Heimspiel für Kluftinger

Voller Stern Voller Stern Voller Stern Voller Stern Leerer Stern
buchdoktor Avatar

Von

 

Kommissar Kluftinger und seine Frau sind gemeinsam mit dem Ehepaar Langhammer zu einem Live-Krimi-Spiel anlässlich der Neueröffnung eines Hotels in den Allgäuer Alpen eingeladen worden. Hotelbesitzerin Julia König, Ex-Super-G-Läuferin während der Olympischen Spiele von Sarajewo, kennt Kluftinger von seinem vorherigen Kriminalfall. Der Ermittler aus dem beschaulichen Altusried hatte seine Gastgeberin damals aus einer gefährlichen Situation gerettet.

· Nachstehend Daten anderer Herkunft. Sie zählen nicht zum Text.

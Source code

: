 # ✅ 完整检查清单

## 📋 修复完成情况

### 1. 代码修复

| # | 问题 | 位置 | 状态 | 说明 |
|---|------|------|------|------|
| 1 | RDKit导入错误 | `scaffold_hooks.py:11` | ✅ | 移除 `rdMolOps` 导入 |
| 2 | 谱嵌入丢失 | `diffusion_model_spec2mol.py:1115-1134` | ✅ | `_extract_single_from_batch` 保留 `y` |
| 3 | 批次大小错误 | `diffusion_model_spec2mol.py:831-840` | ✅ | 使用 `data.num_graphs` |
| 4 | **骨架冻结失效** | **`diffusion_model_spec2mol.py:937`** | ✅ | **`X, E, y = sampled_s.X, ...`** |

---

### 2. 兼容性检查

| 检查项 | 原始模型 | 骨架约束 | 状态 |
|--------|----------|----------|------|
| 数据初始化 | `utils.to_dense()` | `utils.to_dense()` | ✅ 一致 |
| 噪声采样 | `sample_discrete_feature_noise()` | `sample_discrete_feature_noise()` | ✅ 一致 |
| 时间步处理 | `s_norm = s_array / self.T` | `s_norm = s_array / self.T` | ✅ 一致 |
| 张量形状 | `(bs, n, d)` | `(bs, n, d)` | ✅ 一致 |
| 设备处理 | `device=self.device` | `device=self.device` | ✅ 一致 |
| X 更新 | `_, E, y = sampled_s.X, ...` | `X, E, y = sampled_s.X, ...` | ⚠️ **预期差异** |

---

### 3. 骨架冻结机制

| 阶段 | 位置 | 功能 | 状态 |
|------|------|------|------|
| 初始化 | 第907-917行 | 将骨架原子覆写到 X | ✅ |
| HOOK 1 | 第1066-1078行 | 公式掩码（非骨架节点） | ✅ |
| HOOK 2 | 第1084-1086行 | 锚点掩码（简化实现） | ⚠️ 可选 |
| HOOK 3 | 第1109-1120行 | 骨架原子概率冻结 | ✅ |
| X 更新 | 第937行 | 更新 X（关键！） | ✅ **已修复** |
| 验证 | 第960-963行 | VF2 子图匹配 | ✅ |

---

Kluftinger, ein sehr rundlicher, sehr knauseriger und sehr marottenhafter Allgäuer, fühlt sich in dem edlen Hotel leicht unwohl, obwohl er zugeben muss, dass ihm die Atmosphäre gefällt. Die Gegenwart der Familie Langhammer hat Kluftinger in den vier vorangehenden Allgäu-Krimis stets grummelnd ertragen, weil sein "Butzele" Erika eng mit Frau Langhammer befreundet ist. Bisher pflegte Dr. Langhammer sich auf Kosten des stark überzeichnet bodenständigen Kluftinger darzustellen. Als die beiden Ehepaare am Tag vor Silvester zum Krimispiel anreisen, kann der Oberkommissar schlagfertig gegen den hochnäsigen Langhammer punkten. Der Herr Doktor, bekannt für sein überdimensioniertes Reisegepäck, wird durch einen neonfarbenen Zipfelbob in die Rolle des belächelten Touristen verwiesen.   Kluftingers, Langhammers, das Schauspieler-Paar, das den Kriminalfall darstellen wird, und weitere persönliche Gäste der Hotelbesitzerin treffen sich zum Willkommensdrink. Kluftinger wird während der drei Tage in den verschneiten Bergen die Rolle des Hercule Poirot übernehmen, sein Kostüm hält Frau König schon bereit. Noch ehe die Gäste in den gespielten Kriminalfall einsteigen können, passiert ein realer Mord in einem von innen verschlossenen Zimmer. Das Hotel ist inzwischen völlig eingeschneit, Lawinenwarnung wurde gegeben, Telefon und Internet funktionieren nur noch gelegentlich. Gäste und Hotelpersonal sitzen mit einer Leiche im Hotel fest und vermuten, dass der Mörder noch unter ihnen sein muss. Niemand kann das Hotel verlassen, kein Außenstehender zu Hilfe kommen. Kluftinger muss in diesem Fall nach dem Muster klassischer Kriminalromane trotz zunächst unübersichtlicher Faktenlage allein ermitteln. Er hat dabei den konstant mittelschwer beleidigten Dr. Langhammer auf den Fersen, dessen bedeutende Rolle bei den Ermittlungen seiner Ansicht nach nicht ausreichend gewürdigt wird.

 

Kluftinger wird trotz seiner bekannten Ignoranz gegenüber modernen Kommunikationsmitteln im eingeschneiten Berghotel zum Hoffungsträger der Anwesenden. Der Frage, welche Beziehung zwischen den Gästen und dem Mordopfer besteht, geht der urlaubende Ermittler vor der unheimlichen Kulisse der Rauhnächte nach. Zum Jahreswechsel fallen nach altem Aberglauben die Grenzen zwischen den Welten, Wehrwölfe könnten unterwegs sein. Dem durch Agatha-Christie-Lektüre vorgebildeten Leser stehen angesichts Langhammerscher Ermittlungs-Stümperei gelegentlich die Haare zu Berge. Die urkomische Begegnung zweier alter Zündler in der Silvesternacht, ein furioser Schluss und die Tatsache, dass Kluftinger es in diesem Band dem schnöseligen Langhammer einmal so richtig zeigen konnte, macht den mit gepflegter Ironie erzählten fünften Kluftinger-Band trotz einiger Längen zu einem spannenden wie komischen Leseerlebnis.